Project 3 : TPS & Semaphore
ECS 150: Project #3 - TPS & Semaphore Implementation
Implementation:
- semaphore
- Thread Private Stroage
Semaphore
Semaphores are a way to control the access to common resources by multiple threads.
We implement the semaphore as following:
having a data structure including:
- the count for the number of thread
- queue for the waitlist of thread
for sem_t sem_create(size_t count): we allocate space for the semaphore struct, assign the value of count sem -> count = count; and initialize the queue(waitinglist)
for int sem_destroy(sem_t sem) : we destroy the waitinglist and then free the semaphore. Here we add edge cases to consider if sem == null and waitinglist is empty.
for int sem_down(sem_t sem): if there no any available resources (count == 0) we called the pthread_self(); and put that thread in waitlist then block it. If not then the resources --mean this thread grab one resource.
for int sem_up(sem_t sem): it just do the opposite of down. This function unblock the first item in the queue and give out the resources.
The hardest thing in this phase is to determine the where to put critical section to avoid the race condition.
Initially We tought only the change of count would cause race condition, but later, we found out that the enqueue and dequeue would also casue race condition.

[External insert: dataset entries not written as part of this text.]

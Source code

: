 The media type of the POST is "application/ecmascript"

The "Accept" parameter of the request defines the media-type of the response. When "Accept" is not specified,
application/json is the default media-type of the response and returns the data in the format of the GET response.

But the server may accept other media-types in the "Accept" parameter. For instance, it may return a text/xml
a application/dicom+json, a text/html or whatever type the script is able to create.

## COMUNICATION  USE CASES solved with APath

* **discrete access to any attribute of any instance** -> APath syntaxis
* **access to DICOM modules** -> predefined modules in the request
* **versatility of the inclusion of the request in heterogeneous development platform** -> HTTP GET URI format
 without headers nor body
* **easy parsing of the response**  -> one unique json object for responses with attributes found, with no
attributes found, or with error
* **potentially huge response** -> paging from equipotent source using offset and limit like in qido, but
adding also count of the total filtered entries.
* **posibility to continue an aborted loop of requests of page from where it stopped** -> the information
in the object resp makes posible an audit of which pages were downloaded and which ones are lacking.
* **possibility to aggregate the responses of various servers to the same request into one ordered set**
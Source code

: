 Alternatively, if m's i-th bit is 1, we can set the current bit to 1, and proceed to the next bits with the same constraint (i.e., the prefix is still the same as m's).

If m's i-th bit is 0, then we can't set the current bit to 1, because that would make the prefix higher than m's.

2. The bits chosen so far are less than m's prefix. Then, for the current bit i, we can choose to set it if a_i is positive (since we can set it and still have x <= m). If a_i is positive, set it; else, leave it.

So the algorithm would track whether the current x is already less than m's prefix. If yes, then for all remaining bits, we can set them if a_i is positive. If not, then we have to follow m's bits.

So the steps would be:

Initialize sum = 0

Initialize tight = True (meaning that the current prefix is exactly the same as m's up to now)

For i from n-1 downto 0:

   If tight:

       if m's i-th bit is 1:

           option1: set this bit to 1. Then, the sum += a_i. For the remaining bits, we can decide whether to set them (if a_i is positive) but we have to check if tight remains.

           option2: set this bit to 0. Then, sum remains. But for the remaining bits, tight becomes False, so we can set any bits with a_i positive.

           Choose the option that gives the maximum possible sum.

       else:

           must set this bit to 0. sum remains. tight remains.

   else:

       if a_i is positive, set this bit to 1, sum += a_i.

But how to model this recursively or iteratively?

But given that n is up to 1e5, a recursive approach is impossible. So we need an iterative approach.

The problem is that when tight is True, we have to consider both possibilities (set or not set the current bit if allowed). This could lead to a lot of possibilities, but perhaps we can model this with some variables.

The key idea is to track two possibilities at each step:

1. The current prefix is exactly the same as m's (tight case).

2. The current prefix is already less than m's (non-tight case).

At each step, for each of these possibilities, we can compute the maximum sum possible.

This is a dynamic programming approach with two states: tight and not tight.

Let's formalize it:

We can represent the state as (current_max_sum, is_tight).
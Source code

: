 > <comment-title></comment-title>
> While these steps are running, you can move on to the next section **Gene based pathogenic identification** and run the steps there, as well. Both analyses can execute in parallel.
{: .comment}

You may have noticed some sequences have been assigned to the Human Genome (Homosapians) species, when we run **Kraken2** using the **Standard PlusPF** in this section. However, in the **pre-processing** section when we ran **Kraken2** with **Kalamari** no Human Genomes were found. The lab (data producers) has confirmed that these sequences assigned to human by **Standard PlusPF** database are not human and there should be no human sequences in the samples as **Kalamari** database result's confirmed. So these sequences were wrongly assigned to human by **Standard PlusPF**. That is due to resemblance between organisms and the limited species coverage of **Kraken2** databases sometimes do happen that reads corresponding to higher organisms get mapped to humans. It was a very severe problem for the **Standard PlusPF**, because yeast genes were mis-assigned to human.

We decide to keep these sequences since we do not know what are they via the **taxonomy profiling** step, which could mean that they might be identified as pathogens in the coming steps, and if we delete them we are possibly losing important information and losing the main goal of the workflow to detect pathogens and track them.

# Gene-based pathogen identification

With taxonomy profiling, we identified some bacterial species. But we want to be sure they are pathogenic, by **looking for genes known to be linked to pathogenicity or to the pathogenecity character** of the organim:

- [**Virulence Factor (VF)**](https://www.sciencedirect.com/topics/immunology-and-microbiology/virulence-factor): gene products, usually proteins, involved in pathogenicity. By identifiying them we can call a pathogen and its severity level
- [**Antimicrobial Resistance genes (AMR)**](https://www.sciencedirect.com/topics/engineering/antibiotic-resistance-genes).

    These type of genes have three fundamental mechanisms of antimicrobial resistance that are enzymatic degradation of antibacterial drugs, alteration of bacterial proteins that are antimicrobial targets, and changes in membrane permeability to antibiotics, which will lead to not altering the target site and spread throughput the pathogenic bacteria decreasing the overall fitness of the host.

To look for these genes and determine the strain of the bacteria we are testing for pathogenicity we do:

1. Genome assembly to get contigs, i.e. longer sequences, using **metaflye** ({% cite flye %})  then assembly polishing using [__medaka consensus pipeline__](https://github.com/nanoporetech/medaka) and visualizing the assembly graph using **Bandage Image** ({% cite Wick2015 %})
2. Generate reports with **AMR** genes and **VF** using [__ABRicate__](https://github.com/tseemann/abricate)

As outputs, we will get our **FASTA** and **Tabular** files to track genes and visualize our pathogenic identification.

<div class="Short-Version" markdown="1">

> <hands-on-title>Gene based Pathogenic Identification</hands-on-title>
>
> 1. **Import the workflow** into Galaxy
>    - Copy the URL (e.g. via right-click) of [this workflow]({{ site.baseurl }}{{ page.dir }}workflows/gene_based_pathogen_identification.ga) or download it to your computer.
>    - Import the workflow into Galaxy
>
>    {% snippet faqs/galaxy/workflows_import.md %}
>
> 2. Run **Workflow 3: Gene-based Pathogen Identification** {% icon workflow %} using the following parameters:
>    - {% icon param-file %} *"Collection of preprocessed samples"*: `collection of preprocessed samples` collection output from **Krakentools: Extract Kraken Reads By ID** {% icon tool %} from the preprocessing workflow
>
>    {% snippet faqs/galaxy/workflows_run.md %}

We choose to put the critical section at the beginning of down and up to avoid the race condition that giving and grabing resources at the same time.
That’s all for part1.
TPS
After read through 2.1 to 2.3, we combined 2.1 and 2.2 when we were implementing TPS. Firstly we wrote a data struct for each thread which contains Thread TID and address of mmap(), initially we try to use queue to implement the TPS, and using iterater function to find the address of given TID. But that doesn’t work out, because the pointer issue due to enqueue() and dequeue() (void *), which took us too much time to debug. Also it was hard to found out where goes wrong and how to fix it because we have to go to queue.c and check the content.
So finally we give up this approach and choose to use linked list to solve that.
2.1 to 2.2
By writting a linked list only for the tpsNode, we can easily found out where goes wrong and easy to fix it.
So First of all, in the int tps_init(int segv) we create the global linked list.
Then we go to tps_create(void), so each thread called tps_create(void), called mmap to mapping to the memory. we store the TID as well as teh address of the mapping into our data structure and put it into linked list(TPS). for mmap we give it permission of PROT_NONE and we will unlock it by using mprotectlater in write and read, that’s how to combine 2.1 and 2.2.
For int tps_destroy(void), we first find the list node according to give TID. Then call munmap to free that memory. After remove it from the linked list, we free that data structure. This is nothing hard.
For the int tps_read(size_t offset, size_t length, char *buffer) and int tps_write(size_t offset, size_t length, char *buffer) they are basically the doing the same thing.
For read it just memcpy from the address to the buff, for write it memcpy from the buffer to the address. In order to do this, we first find the address ptr of the current thread in the TPS. Then unlock it by calling mprotect with PROT_READ or PROT_WRITE. Then memcpy the content depend on it is read or write. After the memcpy, we use mprotect to lock up the memory again. As for the offset and length, it just follow the memcpy rules. no tricky here.
For clone, We initially use memcpy. We find the target node according to TID, then memcpy its memory. that’s how we finish 2.2
2.3
As for 2.3, we changed the memcpy in clone to assign the address ptr to the given thread, then those thread share the same memory, so that save memory space. But we encountered the copy-on-write problem.
In order to solve this, we add an function search for address in write. If we want to write on an shared memory address, we will allocated new space for it bymmap and write on it. By doing this,
here is an example, suppose we have 3 thread t1 t2 t3: t1has its own memory and t2 t3 share with t1. If we want to write on t1 then we check if it is share with other by calling find address, if is, then we mmap new space for t1 to write on. t1 will has new space and t2 t3 has no changes. This will be the same if we write on t2 or t3.
This is lazy load implementation, which allocate the resources when needed.
lastly
We add the segv handler to catch up the TPS protect fault. By call findData we check through the TPS to find the p_fault and print the error message. So we can catch the prtection fault.
Testing:
We wrote a simple test to check for the copy and write and segv handler. It works fine.